A lateral flow immunoassay for straightforward determination of fumonisin mycotoxins based on the quenching of the fluorescence of CdSe/ZnS quantum dots by gold and silver nanoparticles

Abstract

A lateral flow immunoassay (LFIA) was developed for the determination of fumonisin mycotoxins. The fluorescence of CdSe/ZnS quantum dots (QDs), observed at excitation/emission wavelengths of 365/525 nm, is suppressed by the addition of silver nanoparticles (SNPs) or gold nanoparticles (GNPs) because SNPs overlap the excitation bands of the QDs, and GNPs overlap the emission bands. The fluorescence of the QDs is recovered upon addition of fumonisins, allowing for the sensitive detection in "positive mode" of the target mycotoxin by monitoring the changes of the QDs fluorescence intensity. The SNPs are found to be the most effective quenchers, while the use of GNPs allows for an efficient recovery of fluorescence and can be employed in the LFIA. The method was successfully applied to the fluorometric determination of fumonisins in spiked maize flour samples. The visual detection limit is at the ng·mL^-1 level.

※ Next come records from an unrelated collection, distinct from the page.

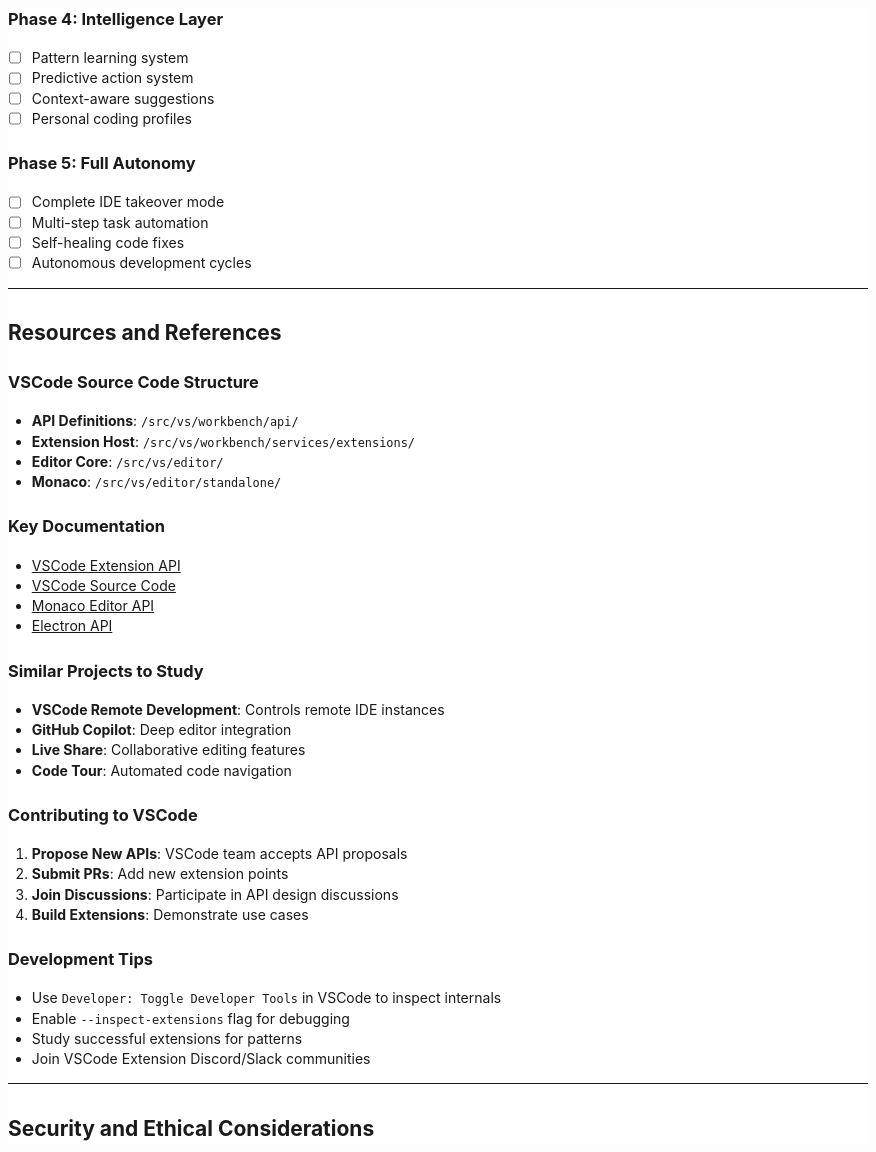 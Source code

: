 ### Phase 4: Intelligence Layer
- [ ] Pattern learning system
- [ ] Predictive action system
- [ ] Context-aware suggestions
- [ ] Personal coding profiles

### Phase 5: Full Autonomy
- [ ] Complete IDE takeover mode
- [ ] Multi-step task automation
- [ ] Self-healing code fixes
- [ ] Autonomous development cycles

---

## Resources and References

### VSCode Source Code Structure
- **API Definitions**: `/src/vs/workbench/api/`
- **Extension Host**: `/src/vs/workbench/services/extensions/`
- **Editor Core**: `/src/vs/editor/`
- **Monaco**: `/src/vs/editor/standalone/`

### Key Documentation
- [VSCode Extension API](https://code.visualstudio.com/api)
- [VSCode Source Code](https://github.com/microsoft/vscode)
- [Monaco Editor API](https://microsoft.github.io/monaco-editor/api/)
- [Electron API](https://www.electronjs.org/docs/latest/api/app)

### Similar Projects to Study
- **VSCode Remote Development**: Controls remote IDE instances
- **GitHub Copilot**: Deep editor integration
- **Live Share**: Collaborative editing features
- **Code Tour**: Automated code navigation

### Contributing to VSCode
1. **Propose New APIs**: VSCode team accepts API proposals
2. **Submit PRs**: Add new extension points
3. **Join Discussions**: Participate in API design discussions
4. **Build Extensions**: Demonstrate use cases

### Development Tips
- Use `Developer: Toggle Developer Tools` in VSCode to inspect internals
- Enable `--inspect-extensions` flag for debugging
- Study successful extensions for patterns
- Join VSCode Extension Discord/Slack communities

---

## Security and Ethical Considerations
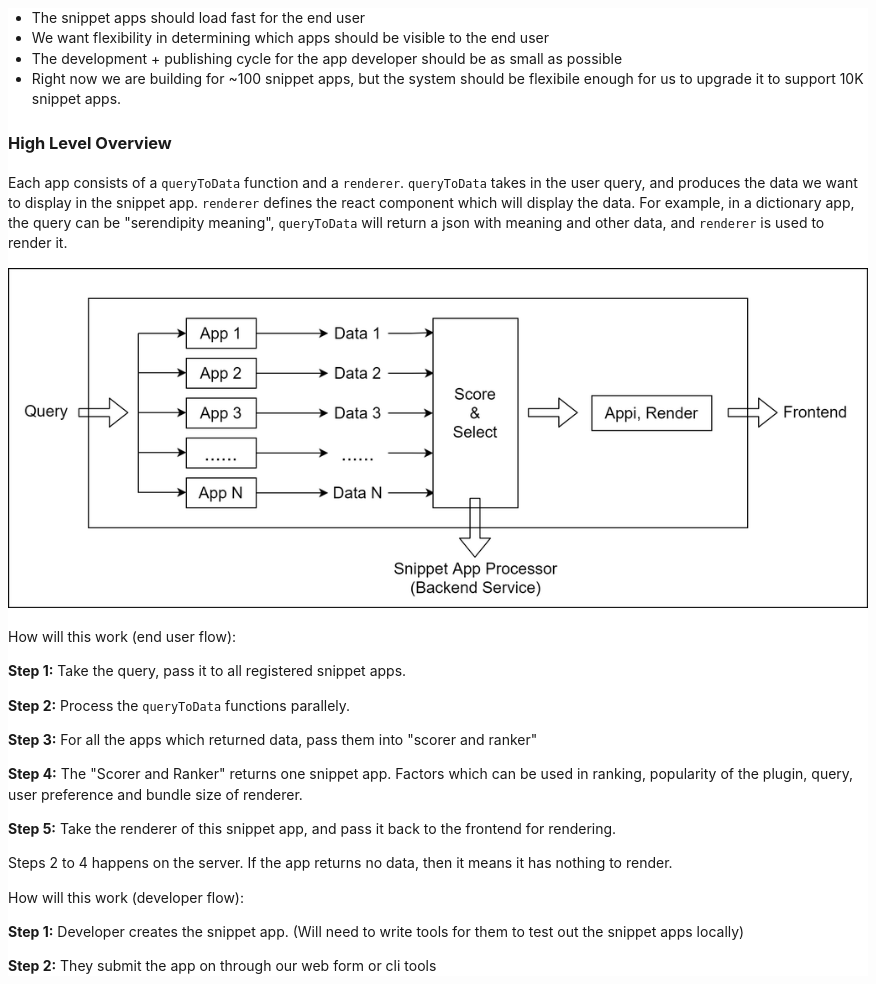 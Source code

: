 - The snippet apps should load fast for the end user
- We want flexibility in determining which apps should be visible to the end user
- The development + publishing cycle for the app developer should be as small as possible
- Right now we are building for ~100 snippet apps, but the system should be flexibile enough for us to upgrade it to support 10K snippet apps.

### High Level Overview

Each app consists of a `queryToData` function and a `renderer`. `queryToData` takes in the user query, and produces the data we want to display in the snippet app.
`renderer` defines the react component which will display the data. For example, in a dictionary app, the query can be "serendipity meaning", `queryToData` will return a json with meaning and other data, and `renderer` is used to render it.

![image](../assets/felvin_arch.png)

How will this work (end user flow):

**Step 1:** Take the query, pass it to all registered snippet apps.

**Step 2:** Process the `queryToData` functions parallely.

**Step 3:** For all the apps which returned data, pass them into "scorer and ranker"

**Step 4:** The "Scorer and Ranker" returns one snippet app. Factors which can be used in ranking, popularity of the plugin, query, user preference and bundle size of renderer.

**Step 5:** Take the renderer of this snippet app, and pass it back to the frontend for rendering.

Steps 2 to 4 happens on the server. If the app returns no data, then it means it has nothing to render.

How will this work (developer flow):

**Step 1:** Developer creates the snippet app. (Will need to write tools for them to test out the snippet apps locally)

**Step 2:** They submit the app on through our web form or cli tools
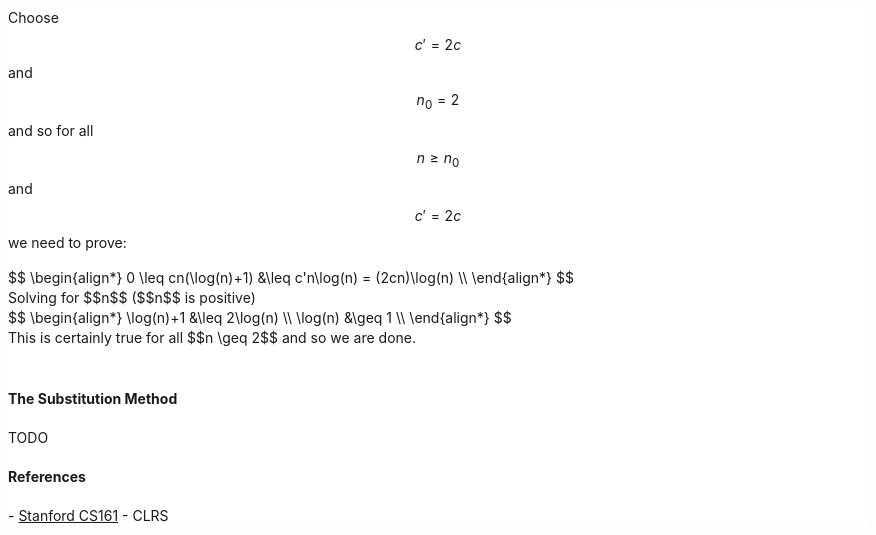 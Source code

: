 
Choose $$c'=2c$$ and $$n_0=2$$ and so for all $$n \geq n_0$$ and $$c' = 2c$$ we need to prove: 
<div center>
$$
\begin{align*}
0 \leq cn(\log(n)+1) &\leq c'n\log(n) = (2cn)\log(n) \\
\end{align*}
$$
</div>
Solving for $$n$$ ($$n$$ is positive)
<div center>
$$
\begin{align*}
\log(n)+1 &\leq 2\log(n) \\
\log(n) &\geq 1 \\
\end{align*}
$$
</div>
This is certainly true for all $$n \geq 2$$ and so we are done.
<br>
<br>

<h4><b>The Substitution Method</b></h4>
TODO



<h4><b>References</b></h4>
- <a href="http://web.stanford.edu/class/cs161/schedule.html">Stanford CS161</a>
- CLRS








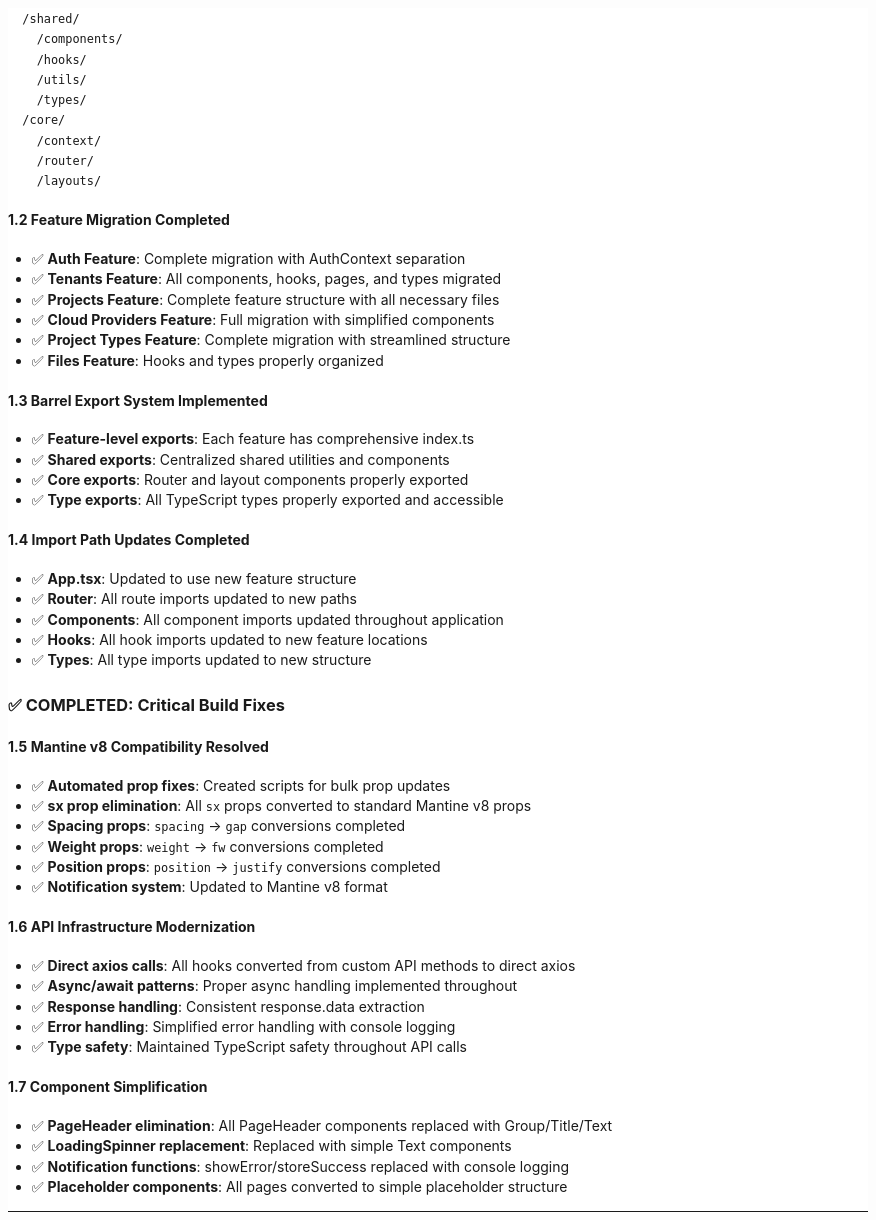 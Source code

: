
 ```
  /shared/
    /components/
    /hooks/
    /utils/
    /types/
  /core/
    /context/
    /router/
    /layouts/
```

#### 1.2 Feature Migration Completed
- ✅ **Auth Feature**: Complete migration with AuthContext separation
- ✅ **Tenants Feature**: All components, hooks, pages, and types migrated
- ✅ **Projects Feature**: Complete feature structure with all necessary files
- ✅ **Cloud Providers Feature**: Full migration with simplified components
- ✅ **Project Types Feature**: Complete migration with streamlined structure
- ✅ **Files Feature**: Hooks and types properly organized

#### 1.3 Barrel Export System Implemented
- ✅ **Feature-level exports**: Each feature has comprehensive index.ts
- ✅ **Shared exports**: Centralized shared utilities and components
- ✅ **Core exports**: Router and layout components properly exported
- ✅ **Type exports**: All TypeScript types properly exported and accessible

#### 1.4 Import Path Updates Completed
- ✅ **App.tsx**: Updated to use new feature structure
- ✅ **Router**: All route imports updated to new paths
- ✅ **Components**: All component imports updated throughout application
- ✅ **Hooks**: All hook imports updated to new feature locations
- ✅ **Types**: All type imports updated to new structure

### ✅ **COMPLETED: Critical Build Fixes**

#### 1.5 Mantine v8 Compatibility Resolved
- ✅ **Automated prop fixes**: Created scripts for bulk prop updates
- ✅ **sx prop elimination**: All `sx` props converted to standard Mantine v8 props
- ✅ **Spacing props**: `spacing` → `gap` conversions completed
- ✅ **Weight props**: `weight` → `fw` conversions completed
- ✅ **Position props**: `position` → `justify` conversions completed
- ✅ **Notification system**: Updated to Mantine v8 format

#### 1.6 API Infrastructure Modernization
- ✅ **Direct axios calls**: All hooks converted from custom API methods to direct axios
- ✅ **Async/await patterns**: Proper async handling implemented throughout
- ✅ **Response handling**: Consistent response.data extraction
- ✅ **Error handling**: Simplified error handling with console logging
- ✅ **Type safety**: Maintained TypeScript safety throughout API calls

#### 1.7 Component Simplification
- ✅ **PageHeader elimination**: All PageHeader components replaced with Group/Title/Text
- ✅ **LoadingSpinner replacement**: Replaced with simple Text components
- ✅ **Notification functions**: showError/storeSuccess replaced with console logging
- ✅ **Placeholder components**: All pages converted to simple placeholder structure

--- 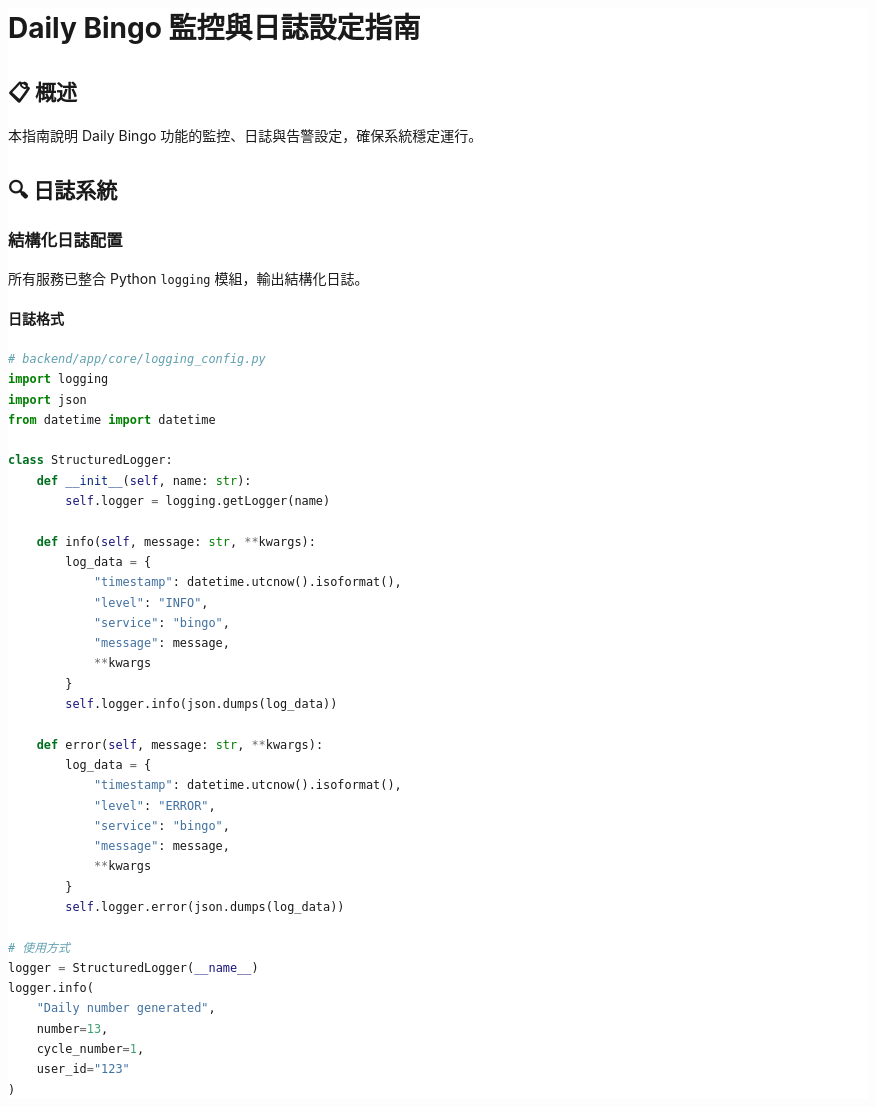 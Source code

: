 # Daily Bingo 監控與日誌設定指南

## 📋 概述

本指南說明 Daily Bingo 功能的監控、日誌與告警設定，確保系統穩定運行。

## 🔍 日誌系統

### 結構化日誌配置

所有服務已整合 Python `logging` 模組，輸出結構化日誌。

#### 日誌格式

```python
# backend/app/core/logging_config.py
import logging
import json
from datetime import datetime

class StructuredLogger:
    def __init__(self, name: str):
        self.logger = logging.getLogger(name)

    def info(self, message: str, **kwargs):
        log_data = {
            "timestamp": datetime.utcnow().isoformat(),
            "level": "INFO",
            "service": "bingo",
            "message": message,
            **kwargs
        }
        self.logger.info(json.dumps(log_data))

    def error(self, message: str, **kwargs):
        log_data = {
            "timestamp": datetime.utcnow().isoformat(),
            "level": "ERROR",
            "service": "bingo",
            "message": message,
            **kwargs
        }
        self.logger.error(json.dumps(log_data))

# 使用方式
logger = StructuredLogger(__name__)
logger.info(
    "Daily number generated",
    number=13,
    cycle_number=1,
    user_id="123"
)
```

This is four times lower compared to the colorimetric LFIA based on the use of the conventional gold NPs. Graphical abstract Schematic of the fluorescence quenching lateral flow immunoassay that uses fluorescent quantum dots (QD) and metal nanoparticles (NP) as the quencher: the binding of NP-labelled antibody to the antigen (purple triangle) modulates QD luminescence at the Test line, allowing for 'positive mode' detection of fumonisins. The NP accumulation at Control line assures validity of the test.

Keywords: FRET; Gold nanoparticles; Immunochromatography; Inner filter effect; Silver nanoparticles; Strip test.